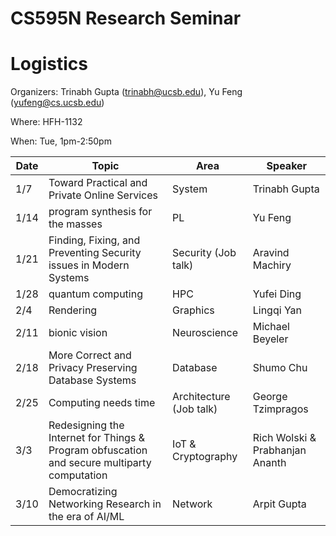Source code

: # CS595N Research Seminar

# Logistics
Organizers: Trinabh Gupta (trinabh@ucsb.edu), Yu Feng (yufeng@cs.ucsb.edu)

Where: HFH-1132

When: Tue, 1pm-2:50pm


| Date  | Topic                                         | Area | Speaker |
|-------|-----------------------------------------------|--------|------|
| 1/7  | Toward Practical and Private Online Services   |   System   |  Trinabh Gupta    |
| 1/14  | program synthesis for the masses         |  PL      |  Yu Feng    |   
| 1/21  |Finding, Fixing, and Preventing Security issues in Modern Systems              |  Security (Job talk)      |  Aravind Machiry    |   
| 1/28  | quantum computing       |  HPC     |   Yufei Ding   |    
| 2/4 | Rendering                   |  Graphics    |   Lingqi Yan   |    
| 2/11 | bionic vision                    |  Neuroscience | Michael Beyeler    | 
| 2/18 | More Correct and Privacy Preserving Database Systems |  Database  |   Shumo Chu   |   
| 2/25 | Computing needs time              | Architecture (Job talk)        |   George Tzimpragos   |    
| 3/3 | Redesigning the Internet for Things & Program obfuscation and secure multiparty computation            |   IoT & Cryptography     |   Rich Wolski & Prabhanjan Ananth   |   
| 3/10 | Democratizing Networking Research in the era of AI/ML                        | Network       |  Arpit Gupta    |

····················

◆ DIRECTIONS FOR THIS TASK: Provide only the count of lines in the records above that hold the word "Gupta".

◆ EXERCISE SOLUTION: 3